Muni Bonds Deadly for Investors Now

May 24, 1987|Frederick M. Muir

The gyrations of the nation's stock market averages are fascinating to many Americans. To some, they're even meaningful.

But while the Dow Jones Index gets the headlines, the real action lately has been in the bond market.

And nowhere is the volatility more dramatic than in the once staid, stable and conservative market for municipal bonds.

This backwater of the fixed-income group has become exceptionally prone to big ups and downs in recent years as mutual funds have made the market accessible to most of the nation's small investors. For as little as $500 in many cases, investors can get into munis through some of the more than 75 specialized bond funds. And recently, that means that they have been able to lose a lot of money in municipal bonds.

Ralph Norton, editor of the Huntington beach-based newsletter Muni Report, says that in the past two months, municipal bond funds--representing about $140 billion--have dropped nearly 10% in value.
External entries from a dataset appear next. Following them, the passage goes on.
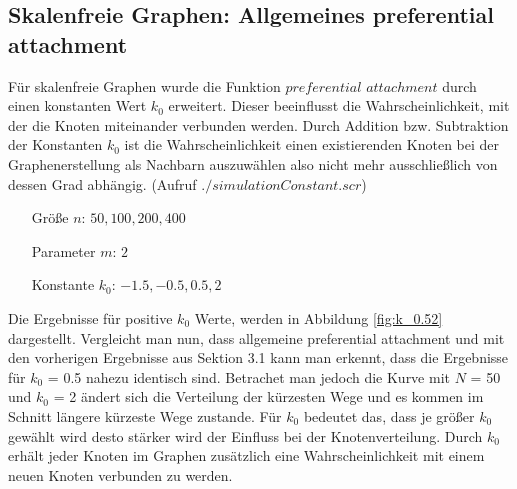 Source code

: \documentclass[10pt]{article}
\begin{document}
\subsection{Skalenfreie Graphen: Allgemeines preferential attachment}
Für skalenfreie Graphen wurde die Funktion $preferential$ $attachment$ durch einen konstanten Wert $k_0$ erweitert. Dieser beeinflusst die Wahrscheinlichkeit, mit der die Knoten miteinander verbunden werden. Durch Addition bzw. Subtraktion der Konstanten $k_0$ ist die Wahrscheinlichkeit einen existierenden Knoten bei der Graphenerstellung als Nachbarn auszuwählen also nicht mehr ausschließlich von dessen Grad abhängig. (Aufruf $./simulationConstant.scr$) 

\begin{itemize}
\item[\quad Größe $n$:] $50,100,200,400$
\item[\quad Parameter $m$:] $2$
\item[\quad Konstante $k_0$:] $-1.5,-0.5,0.5,2$
\end{itemize}

Die Ergebnisse für positive $k_0$ Werte, werden in Abbildung \ref{fig:k_0.52} dargestellt. Vergleicht man nun, dass allgemeine preferential attachment und mit den vorherigen Ergebnisse aus Sektion 3.1 kann man erkennt, dass die Ergebnisse für $k_0$ = 0.5 nahezu identisch sind. Betrachet man jedoch die Kurve mit $N$ = 50 und $k_0$ = 2 ändert sich die Verteilung der kürzesten Wege und es kommen im Schnitt längere kürzeste Wege zustande. Für $k_0$ bedeutet das, dass je größer $k_0$ gewählt wird desto stärker wird der Einfluss bei der Knotenverteilung. Durch $k_0$ erhält jeder Knoten im Graphen zusätzlich eine Wahrscheinlichkeit mit einem neuen Knoten verbunden zu werden.
\end{document}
That compares with the much smaller decline of about 5% to 7% in Treasury bonds.

Norton signaled his clients to get out of the market on March 24 and still is advising investors to get on the sidelines and out of harm's way.

"The fundamentals continue to show a lot of weakness," said the 28-year-old muni bond specialist, a graduate of both Dreyfus and Fidelity Investments. "We think (the market) will get softer in the near term."

The plunge in bond prices is due both to investor fears of an upturn in the rate of inflation and to the drop in the value of the dollar on international markets.

When the general bond market began heading south, the muni bond market dropped below the Equator. One reason for that overreaction is that more than 70% of all municipal bonds are owned by individual investors or by mutual funds that are in turn owned by small investors, Norton said.

And when these investors panic, the market can move much more quickly than the market for Treasury or corporate bonds, which are held primarily by large institutions.

As shaken investors redeem their mutual fund shares, managers are forced to liquidate millions of dollars in muni bonds, further driving down the prices. And that persuades still more investors to liquidate. It's the snowball effect; and without doubt, it has sent a chill through the municipal bond market.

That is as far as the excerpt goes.